「バルトリ候はどうしたのだ?」
夫人が裁判官のような視線を寄せる中、ジャルジェ将軍は40歳を少し超えて一層円熟味を増した次女に問いただした。
「そろそろイングランドを離れて海の上でしょうか」
「この時期にはいつも買い付けに出てきていたはずだが…」
コホンと咳払いをして威厳を取り繕う姿が、妻にはわざとらしく映り、娘にはほほえましく見える。
「そうなのですが、大層実入りのいい話がロンドンで持ち上がりまして、よろこんで出港いたしました」
いかにも候らしい。
いやしく見えない金儲けができる稀有の人材である。
「それなら執事でも誰でもよこせばいい。なぜおまえが来るのだ?」
きつい口調にならぬよう最大限の配慮をしつつ、将軍はつい言葉尻があがってしまう。
やはりクロティルドの帰省は予定外だったのだ。
あわてふためいている夫の姿に夫人はいささか安堵した。
この時期にこちらに娘を呼ぶなどまともな神経の持ち主のすることではない。
何か行き違いがあったのだろう。
「オルタンスも先日出てきていたそうですし、オスカルの身辺もなかなか賑やかだということでしたので、どうせならわたくしが…と思いましたの」
先ほど客間で母親に告げたとおりに娘は返答した。
「女ひとりでのこのこ出てくるような情勢ではない」
苦虫を噛み潰した上に呑み込んだような渋い表情が父の顔に表れた。
「でも危険なのはパリでございましょう。ここベルサイユはそんなに荒れているようには思いませんし、お父さまのご指示通り、必要な品々は二、三日中にこのお屋敷に届く手はずを整えております。
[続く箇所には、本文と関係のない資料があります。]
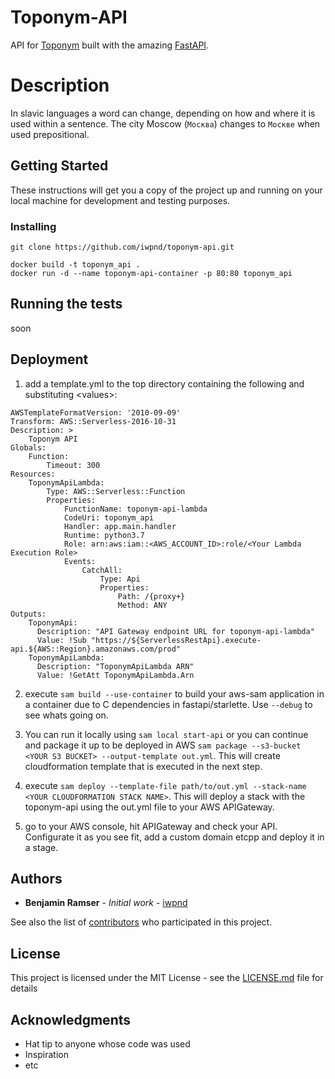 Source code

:# Toponym-API

API for [Toponym](https://github.com/iwpnd/toponym) built with the amazing [FastAPI](https://fastapi.tiangolo.com).

# Description

In slavic languages a word can change, depending on how and where it is used within a sentence. The city Moscow (`Москва`) changes to `Москве` when used prepositional.


## Getting Started

These instructions will get you a copy of the project up and running on your local machine for development and testing purposes.

### Installing

```
git clone https://github.com/iwpnd/toponym-api.git
```

```
docker build -t toponym_api .
docker run -d --name toponym-api-container -p 80:80 toponym_api
```

## Running the tests

soon

## Deployment

1. add a template.yml to the top directory containing the following and substituting \<values>:

```
AWSTemplateFormatVersion: '2010-09-09'
Transform: AWS::Serverless-2016-10-31
Description: >
    Toponym API
Globals:
    Function:
        Timeout: 300
Resources:
    ToponymApiLambda:
        Type: AWS::Serverless::Function
        Properties:
            FunctionName: toponym-api-lambda
            CodeUri: toponym_api
            Handler: app.main.handler
            Runtime: python3.7
            Role: arn:aws:iam::<AWS_ACCOUNT_ID>:role/<Your Lambda Execution Role>
            Events:
                CatchAll:
                    Type: Api
                    Properties:
                        Path: /{proxy+}
                        Method: ANY
Outputs:
    ToponymApi:
      Description: "API Gateway endpoint URL for toponym-api-lambda"
      Value: !Sub "https://${ServerlessRestApi}.execute-api.${AWS::Region}.amazonaws.com/prod"
    ToponymApiLambda:
      Description: "ToponymApiLambda ARN"
      Value: !GetAtt ToponymApiLambda.Arn
```

2. execute `sam build --use-container` to build your aws-sam application in a container due to C dependencies in fastapi/starlette. Use `--debug` to see whats going on.


3. You can run it locally using `sam local start-api` or you can continue and package it up to be deployed in AWS `sam package --s3-bucket <YOUR S3 BUCKET> --output-template out.yml`. This will create cloudformation template that is executed in the next step.

4. execute `sam deploy --template-file path/to/out.yml --stack-name <YOUR CLOUDFORMATION STACK NAME>`. This will deploy a stack with the toponym-api using the out.yml file to your AWS APIGateway.

5. go to your AWS console, hit APIGateway and check your API. Configurate it as you see fit, add a custom domain etcpp and deploy it in a stage.

## Authors

* **Benjamin Ramser** - *Initial work* - [iwpnd](https://github.com/iwpnd)

See also the list of [contributors](https://github.com/iwpnd/toponym/contributors) who participated in this project.

## License

This project is licensed under the MIT License - see the [LICENSE.md](LICENSE.md) file for details

## Acknowledgments

* Hat tip to anyone whose code was used
* Inspiration
* etc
ですから、わたくしはそれらを船に積み込んでセーヌを下るだけで領地に戻れますのよ」
かつてルイ14世がベルサイユに都を築いたときもっとも苦労したのが水だった。
セーヌ河が中心を横切るパリと違い、ベルサイユは川筋からやや離れた場所にある。
その解決策として、当時大工事を敢行し運河が構築された。
有力貴族であり、軍事をつかさどるジャルジェ家では、有事に備えていち早く運河を自前で引き水路を確保していた。
したがって屋敷地からこれを利用してセーヌに出ればパリを経由せず、一気に河口のバルトリ候領に入ることが可能なのだ。
「少しお話が見えてまいりました」
黙って父子の話を聞いていた夫人が初めて口を開いた。
「バルトリ家の荷物に何かを紛れ込ませるおつもりでしたのね?」
将軍が娘の嫁ぎ先の便宜をはかるためだけに、わざわざ手紙を書いたりするわけはない。
何か魂胆があったはずだ。
夫人が鋭い推理を働かせる。
妻の策士ぶりには、オスカルの結婚騒動以来痛い目に合わされてきたが、だからこそ内密に話をすすめてきていたのに、ここにきて、わずかの行き違いから策謀が露見しつつある。
最後のつめが甘かった。
買付に出てくるのが誰か、確認を怠った。
痛恨のミスである。
将軍は天を仰いだ。
「さて、何を運ばせようとお考えでしたか?」
取り調べのようだ。
「大したものではない」
「そうですの?わたくしは随分かさばるものではないかと拝察いたしておりますが…」
「まあ…、うむ…、比較の問題だ」
「そうでしょうか。一つではございませんでしょうし、運ぶとなるとなかなかやっかいな代物ではございませんこと?」
どうやら夫人には目星がついたらしい。
しかも正解のようだ。
だが二人の会話を聞くクロティルドには何のことかさっぱりわからない。
「仲良くお話なさるのは大変結構でございますけれど、はるばる遠路やってまいりました娘の前でわざわざなさる必要がございますの?」
きつい厭味をさりげなく口にする娘に夫婦は目を見合せた。
「ごめんなさい。あなたをのけものにするつもりはないのよ。むしろ今回はわたくしがのけものにされようとしていたのですわ。ねえ、あなた」
「うーむ…」
将軍は呻ったきり言葉が続かない。
「あらあら。お父さまがお母さまをのけものにするなんてあり得ませんわ。むしろお母さまをご自分の手元にひきとめておくために色々画策なさるというならわかりますけれど…。ねえ、お父さま」
クロティルドは茶目っ気たっぷりに父を見た。
将軍は次女の言葉に自身の完敗を認めた。
完全に降参だ。
将軍はどっかりと椅子に座りこんだ。